* Records for this exercise
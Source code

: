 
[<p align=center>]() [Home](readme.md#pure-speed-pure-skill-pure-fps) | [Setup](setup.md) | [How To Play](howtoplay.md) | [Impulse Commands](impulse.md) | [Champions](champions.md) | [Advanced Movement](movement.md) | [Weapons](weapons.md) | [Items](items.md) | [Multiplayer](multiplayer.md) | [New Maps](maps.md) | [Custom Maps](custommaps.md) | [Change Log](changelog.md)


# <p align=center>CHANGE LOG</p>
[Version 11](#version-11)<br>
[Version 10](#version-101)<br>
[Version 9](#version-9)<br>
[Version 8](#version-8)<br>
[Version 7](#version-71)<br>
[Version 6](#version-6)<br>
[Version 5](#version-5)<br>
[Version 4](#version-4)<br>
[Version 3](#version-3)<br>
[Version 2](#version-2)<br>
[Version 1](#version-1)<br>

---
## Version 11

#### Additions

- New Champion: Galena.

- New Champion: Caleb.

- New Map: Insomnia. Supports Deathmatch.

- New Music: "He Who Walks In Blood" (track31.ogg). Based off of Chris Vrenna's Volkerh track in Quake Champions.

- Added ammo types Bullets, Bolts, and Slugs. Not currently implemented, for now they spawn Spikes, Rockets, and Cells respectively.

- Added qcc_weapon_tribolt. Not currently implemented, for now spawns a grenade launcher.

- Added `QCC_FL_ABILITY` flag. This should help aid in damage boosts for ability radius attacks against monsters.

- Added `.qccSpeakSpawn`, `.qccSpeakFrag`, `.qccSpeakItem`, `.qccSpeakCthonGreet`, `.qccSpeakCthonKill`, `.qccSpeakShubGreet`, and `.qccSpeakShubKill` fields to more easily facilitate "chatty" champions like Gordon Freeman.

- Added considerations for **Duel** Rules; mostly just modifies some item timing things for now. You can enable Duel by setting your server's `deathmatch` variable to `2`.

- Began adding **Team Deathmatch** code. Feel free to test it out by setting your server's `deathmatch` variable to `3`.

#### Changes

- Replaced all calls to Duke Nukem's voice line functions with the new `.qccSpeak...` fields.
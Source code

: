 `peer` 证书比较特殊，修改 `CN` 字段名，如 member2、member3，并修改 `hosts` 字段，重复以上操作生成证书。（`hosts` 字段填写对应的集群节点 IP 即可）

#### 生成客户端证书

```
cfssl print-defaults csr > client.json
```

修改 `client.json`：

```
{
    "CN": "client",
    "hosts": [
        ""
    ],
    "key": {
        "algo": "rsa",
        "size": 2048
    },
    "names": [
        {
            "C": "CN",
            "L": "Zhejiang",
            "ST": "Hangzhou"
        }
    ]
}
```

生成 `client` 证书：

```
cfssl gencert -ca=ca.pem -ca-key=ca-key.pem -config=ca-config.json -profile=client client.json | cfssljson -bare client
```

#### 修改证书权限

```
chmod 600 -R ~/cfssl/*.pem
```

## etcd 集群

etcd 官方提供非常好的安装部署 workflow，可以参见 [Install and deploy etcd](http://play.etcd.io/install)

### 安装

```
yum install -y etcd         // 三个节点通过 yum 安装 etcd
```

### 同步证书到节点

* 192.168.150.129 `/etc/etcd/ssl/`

* Work order
All entries above should be duplicated exactly, none omitted.

* Your response
Source code

: 
[<p align=center>]() [Home](readme.md#pure-speed-pure-skill-pure-fps) | [Setup](setup.md) | [How To Play](howtoplay.md) | [Impulse Commands](impulse.md) | [Champions](champions.md) | [Advanced Movement](movement.md) | [Weapons](weapons.md) | [Items](items.md) | [Multiplayer](multiplayer.md) | [New Maps](maps.md) | [Custom Maps](custommaps.md) | [Change Log](changelog.md)


# <p align=center>CHANGE LOG</p>
[Version 11](#version-11)<br>
[Version 10](#version-101)<br>
[Version 9](#version-9)<br>
[Version 8](#version-8)<br>
[Version 7](#version-71)<br>
[Version 6](#version-6)<br>
[Version 5](#version-5)<br>
[Version 4](#version-4)<br>
[Version 3](#version-3)<br>
[Version 2](#version-2)<br>
[Version 1](#version-1)<br>

---
## Version 11

#### Additions

- New Champion: Galena.

- New Champion: Caleb.

- New Map: Insomnia. Supports Deathmatch.

- New Music: "He Who Walks In Blood" (track31.ogg). Based off of Chris Vrenna's Volkerh track in Quake Champions.

- Added ammo types Bullets, Bolts, and Slugs. Not currently implemented, for now they spawn Spikes, Rockets, and Cells respectively.

- Added qcc_weapon_tribolt. Not currently implemented, for now spawns a grenade launcher.

- Added `QCC_FL_ABILITY` flag. This should help aid in damage boosts for ability radius attacks against monsters.

- Added `.qccSpeakSpawn`, `.qccSpeakFrag`, `.qccSpeakItem`, `.qccSpeakCthonGreet`, `.qccSpeakCthonKill`, `.qccSpeakShubGreet`, and `.qccSpeakShubKill` fields to more easily facilitate "chatty" champions like Gordon Freeman.

- Added considerations for **Duel** Rules; mostly just modifies some item timing things for now. You can enable Duel by setting your server's `deathmatch` variable to `2`.

- Began adding **Team Deathmatch** code. Feel free to test it out by setting your server's `deathmatch` variable to `3`.

#### Changes

- Replaced all calls to Duke Nukem's voice line functions with the new `.qccSpeak...` fields.
Source code

: `peer` 证书比较特殊，修改 `CN` 字段名，如 member2、member3，并修改 `hosts` 字段，重复以上操作生成证书。（`hosts` 字段填写对应的集群节点 IP 即可）

#### 生成客户端证书

```
cfssl print-defaults csr > client.json
```

修改 `client.json`：

```
{
    "CN": "client",
    "hosts": [
        ""
    ],
    "key": {
        "algo": "rsa",
        "size": 2048
    },
    "names": [
        {
            "C": "CN",
            "L": "Zhejiang",
            "ST": "Hangzhou"
        }
    ]
}
```

生成 `client` 证书：

```
cfssl gencert -ca=ca.pem -ca-key=ca-key.pem -config=ca-config.json -profile=client client.json | cfssljson -bare client
```

#### 修改证书权限

```
chmod 600 -R ~/cfssl/*.pem
```

## etcd 集群

etcd 官方提供非常好的安装部署 workflow，可以参见 [Install and deploy etcd](http://play.etcd.io/install)

### 安装

```
yum install -y etcd         // 三个节点通过 yum 安装 etcd
```

### 同步证书到节点

* 192.168.150.129 `/etc/etcd/ssl/`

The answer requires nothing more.